URLs in other alphabets

Was wondering about this, I often think of all the webpages I run across in languages I can’t read.

Then I was thinking about places like Russia, India, China, and Israel not to mention Arabic speaking lands, they all use different alphabets.

So I am assuming that the URLs they type in are of those alphabets and I can’t get to those sites, cause my keyboard only can type roman letters.

Is this true? Or do I have to Google them in advanced settings and pic the country and hope they are indexed?

How do urls work in other alphabets?

[Disclaimer]: NOT computer/internet expert. [/D]
I can only give anecdotal data, but all the internet places I have ever been to in the Middle East, Pakistan, India, Russia, etc. have had Latin alphabet keyboards with an option for changing the layout from English to, say, Hindi or Cyrillic. For the URL you have to use the Latin alphabet, and you can then change to a local one for emails etc.
(OTOH I know that it has just become possible to use the special Danish characters æ, ø, and å in URLs, but those are still variants of the Latin alphabet. Obviously YMMV).

What Panurge said. The vast vast majority of URLs use only the basic ASCII character set.

However there is a system called IDNA (see Wikipedia) which effectively encodes non-ASCII addresses typed into a browser and yields a string of acceptable characters which form the “real” URL. So for instance a user in Russia can type in a URL in Cyrillic, which will lead to a URL registered as a string of apparently meaningless ASCII characters. I think that the suffix, e.g. “.ru” still has to be entered as is, though.
I am not sure how widely this is used as yet.

As for everything, Wiki also has an article on this: Internationalized domain name

I remember that a few years ago, ICANN made it possible to use umlauts (ä, ö, ü) in domain names. Practically nobody uses it - even German companies which have an umlaut in their names prefer to use the ae, oe, ue transliteration (although they will usually also register the variant with the umlaut, for the sake of completeness and to prevent phishing attacks).
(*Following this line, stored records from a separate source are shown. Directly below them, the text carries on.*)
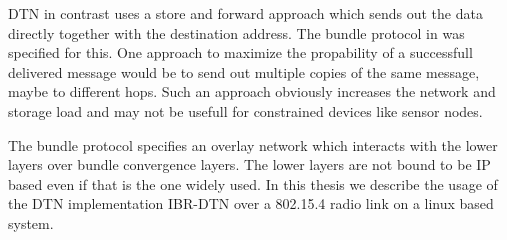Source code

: DTN in contrast uses a store and forward approach which sends out the data
directly together with the destination address. The bundle protocol in
\cite{RFC5050} was specified for this. One approach to maximize the propability
of a successfull delivered message would be to send out multiple copies of the
same message, maybe to different hops. Such an approach obviously increases the
network and storage load and may not be usefull for constrained devices like
sensor nodes.

The bundle protocol specifies an overlay network which interacts with the lower
layers over bundle convergence layers. The lower layers are not bound to be IP
based even if that is the one widely used. In this thesis we describe the usage
of the DTN implementation IBR-DTN over a 802.15.4 radio link on a linux based
system.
So same results here as the one mentioned by Panurge.

As for the part of the URL after the domain, browsers will convert non-ASCII strings to a numerical represntation. E.g. you can type in


http://ru.wikipedia.org/wiki/Чикаго

but the browser will then retrieve the ‘real’ URL which is


http://ru.wikipedia.org/wiki/%D0%A7%D0%B8%D0%BA%D0%B0%D0%B3%D0%BE

There is a Bulgarian version of Google, and you can indeed search in Bulgarian, but I’ve never seen a URL in Cyrillic. They just transliterate the word into Latin letters.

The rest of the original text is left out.